Dropbox Bandaid microservice reverse proxy/Sevice Mesh proxy analysis

Dropbox Bandaid microservice reverse proxy/Sevice Mesh proxy analysis

Dropbox Bandaid microservice reverse proxy/Sevice Mesh proxy analysis

With the widespread popularity of microservice architecture, many companies will use or develop their own API Gateway, and even use Service Mesh for internal services. Recently, I saw an article from Dropbox introducing its internal service proxy Bandaid: Meet Bandaid, the Dropbox service proxy. I have to say that the design details are always its unicorn style, which is very rewarding, and there is also a certain way to improve our own designed proxy. Here is a simple post-reading note. (Dropbox was listed on the U.S. stock market not long ago. It is one of the few steadily rising stocks, I personally invested some money in it. Another sentence: The stock market is risky, and investment must be cautious.)

The background of the Bandaid

Bandaid has evolved from the company’s internal reverse proxy service and is implemented in Golang. There are many mature solutions for reverse proxy, and the main reasons for choosing self-development that technology are as follows:

Better integration with internal infrastructure.

Can reuse the company’s internal basic library (better integration with internal code).

Reduce external dependence, the team can flexibly develop on demand.

More suitable for some special use scenarios in the company.

Most of the above factors are basically the same as our considerations when developing microservice components. This was also our concern when we did not use Go kit toolkits to transform the architecture of microservices.
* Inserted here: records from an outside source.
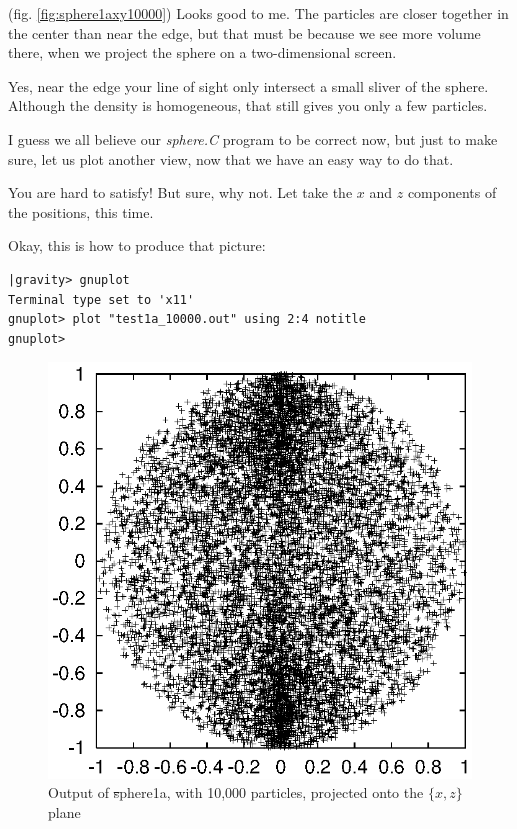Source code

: \abc

\carol
(fig. \ref{fig:sphere1axy10000}) Looks good to me.  The particles are
closer together in the center than near the edge, but that must be
because we see more volume there, when we project the sphere on a
two-dimensional screen.

\alice
Yes, near the edge your line of sight only intersect a small sliver of
the sphere.  Although the density is homogeneous, that still gives you
only a few particles.

\bob
I guess we all believe our {\sl sphere.C} program to be correct now,
but just to make sure, let us plot another view, now that we have an
easy way to do that.

\carol
You are hard to satisfy!  But sure, why not.  Let take the $x$ and $z$
components of the positions, this time.

\alice
Okay, this is how to produce that picture:

\cba

\begin{small}
\begin{verbatim}
|gravity> gnuplot
Terminal type set to 'x11'
gnuplot> plot "test1a_10000.out" using 2:4 notitle
gnuplot>
\end{verbatim}
\end{small}

\begin{figure}[htb]
\centering
\includegraphics[width=4.5in]{chap9/test1axz10000.ps}
\caption[xz plot of {\st sphere1a} output]
{Output of {\st sphere1a}, with 10,000 particles, projected onto the
$\{x,z\}$ plane}
\label{fig:sphere1axz10000}
\end{figure}

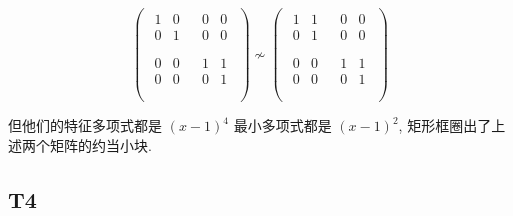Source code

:\documentclass{article}
\begin{document}
\begin{equation*}
	\begin{pmatrix}
		\begin{matrix}
			\boxed{1} & 0\\
			0 & \boxed{1}\\
		\end{matrix} &
		\begin{matrix}
			0 & 0\\
			0 & 0\\
		\end{matrix}\\
		\begin{matrix}
			0 & 0\\
			0 & 0\\
		\end{matrix} &
		\boxed{\begin{matrix}
				1 & 1\\
				0 & 1\\
		\end{matrix}}\\
	\end{pmatrix} \nsim
	\begin{pmatrix}
		\boxed{\begin{matrix}
				1 & 1\\
				0 & 1\\
		\end{matrix}}&
		\begin{matrix}
			0 & 0\\
			0 & 0\\
		\end{matrix}\\
		\begin{matrix}
			0 & 0\\
			0 & 0\\
		\end{matrix}&
		\boxed{\begin{matrix}
			1 & 1\\
			0 & 1\\
		\end{matrix}}\\
	\end{pmatrix}
\end{equation*}

但他们的特征多项式都是 $(x-1)^4$ 最小多项式都是 $(x-1)^2$, 矩形框圈出了上述两个矩阵的约当小块.

\subsection{T4}
\end{document}
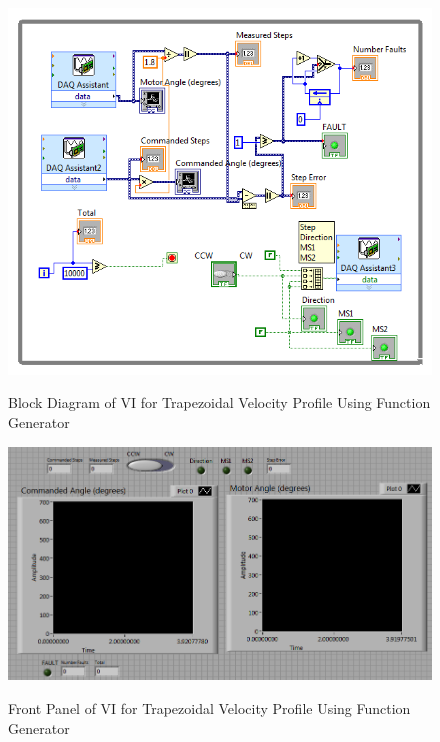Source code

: \documentclass{article}
\theoremstyle{plain}
\theoremstyle{definition}
\theoremstyle{remark}
\begin{document}
\begin{figure}[h!]
\begin{center}
\includegraphics[width=16cm]{ExternalsourceBack.png}
\caption{Block Diagram of VI for Trapezoidal Velocity Profile Using Function Generator} \label{tex}
\label{fig:q4_5}
\end{center}
\end{figure}

\begin{figure}[h!]
\begin{center}
\includegraphics[width=12cm]{ExternalSourceFront.png}
\caption{Front Panel of VI for Trapezoidal Velocity Profile Using Function Generator} \label{tex}
\label{fig:q4_6}
\end{center}
\end{figure}
\end{document}

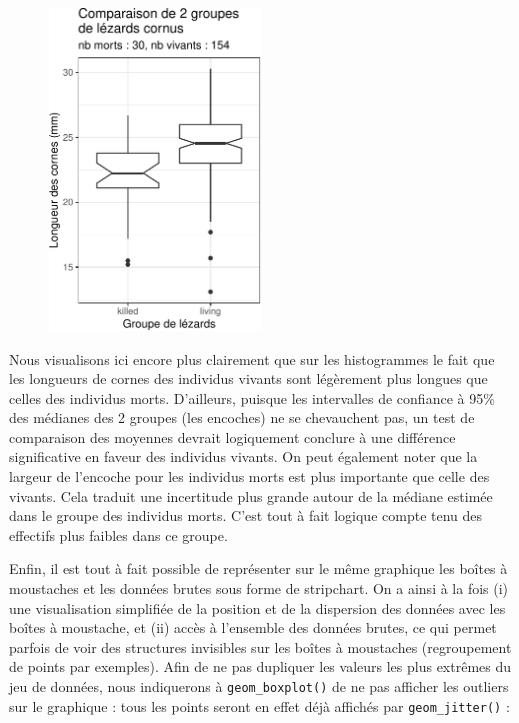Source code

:\documentclass[
  a4paper,
  DIV=11,
  numbers=noendperiod,
  oneside]{scrreprt}
\begin{document}
\begin{figure}[H]

{\centering \includegraphics[width=0.5\textwidth,height=\textheight]{03-TwoSampleTests_files/figure-pdf/unnamed-chunk-14-1.pdf}

}

\end{figure}

Nous visualisons ici encore plus clairement que sur les histogrammes le
fait que les longueurs de cornes des individus vivants sont légèrement
plus longues que celles des individus morts. D'ailleurs, puisque les
intervalles de confiance à 95\% des médianes des 2 groupes (les
encoches) ne se chevauchent pas, un test de comparaison des moyennes
devrait logiquement conclure à une différence significative en faveur
des individus vivants. On peut également noter que la largeur de
l'encoche pour les individus morts est plus importante que celle des
vivants. Cela traduit une incertitude plus grande autour de la médiane
estimée dans le groupe des individus morts. C'est tout à fait logique
compte tenu des effectifs plus faibles dans ce groupe.

Enfin, il est tout à fait possible de représenter sur le même graphique
les boîtes à moustaches et les données brutes sous forme de stripchart.
On a ainsi à la fois (i) une visualisation simplifiée de la position et
de la dispersion des données avec les boîtes à moustache, et (ii) accès
à l'ensemble des données brutes, ce qui permet parfois de voir des
structures invisibles sur les boîtes à moustaches (regroupement de
points par exemples). Afin de ne pas dupliquer les valeurs les plus
extrêmes du jeu de données, nous indiquerons à \texttt{geom\_boxplot()}
de ne pas afficher les outliers sur le graphique : tous les points
seront en effet déjà affichés par \texttt{geom\_jitter()} :
\end{document}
Of course, there were no such tool chains at that time.

Features of Bandaid

Support multiple load balancing strategies (round-robin, least N random choices, absolute least connection, pinning peer)

Support https to http

Upstream and downstream support http2

Routing rewrite

Cache request and response

Logical isolation at the host level

Configure hot reload

Service discovery

Routing information statistics

Support gRPC proxy

Support HTTP/gRPC health check

Traffic supports distribution by weight and canary testing

Full of load balancing strategies, as well as support for HTTP/2 and gRPC examples highlights. You know, nginx only supports gRPC from 1.13.10. On the other hand, from the perspective of supported features, if the requirements are not particularly high, it is also quite good to directly use it as a Service Mesh. And because it is developed using Go, for the team that is already using Go as the technology stack, whether it is using or secondary development, the threshold and learning cost are very low.

Bandaid design analysis


Request queue design


The received request is processed according to LIFO last in first out method. This design is a bit counter-intuitive, but it is reasonable: In most cases, the queue should be empty or nearly empty. Therefore, LIFO’s strategy does not deteriorate the maximum waiting time of the queue.

According to the service type, the priority and length of the queue can be configured. It is very convenient to implement service current limiting, service degradation and fuse. Bandaid adopts the strategy of always receiving TCP connections and handing over the connections to user mode management. Combining LIFO has a big advantage: Compared with the kernel mode management connection, if the client accidentally closes the TCP connection after sending the request, Bandaid cannot get the error right away. The error will be triggered when the request is read, and then the response is written after the request is processed. Found that the connection has actually been closed. Therefore, processing such requests is unnecessary consumption of server resources. With LIFO and user mode management connections, Bandaid can drop such requests to a certain extent according to the configured timeout strategy, reducing the number of processing such “dead requests”.

Worker design

Worker adopts a fixed-size work pool design. On the one hand, it can precisely control the number of concurrency. On the other hand, it also avoids the overhead of frequently creating workers. However, the article also admits that the size of the pool needs to be carefully considered in conjunction with the business when setting it, otherwise the server resources may not be fully utilized, and the service degradation may be triggered by mistake. Workers support processing according to priority and weight when processing requests in the queue. Therefore, canary release and logical upstream isolation can be realized very easily.


Load balancing strategy

RR: just like evenly sprinkle pepper in your spaghetti. The advantage is that it is simple enough, but the disadvantage is that the number of different back-end service instances, and the difference in interface processing time are not considered, which will cause a large number of Bandaid service resources to be consumed by a very small number of slow services and interfaces.

Least N Random choices: First randomly select N candidate upstream hosts, and then select the host with the least number of connections (think of the lowest current load) as the final target host.


This method works well most of the time, but it will fail for small services that fail quickly. Because this service has a high probability of being selected, it does not mean that its current load is low. The way to mitigate this strategy is absolute least connection.

Absolute Least Connection: Select the host with the least number of connections from the global host as the target host. alc


From the perspective of Bandaid’s design, whether it is a reverse proxy or a service mesh, it has good potential. However, the Dropbox team has not disclosed Bandaid performance test data, and the code has not yet been open source. Therefore, we may have to wait for a while for fully explore the Bandid.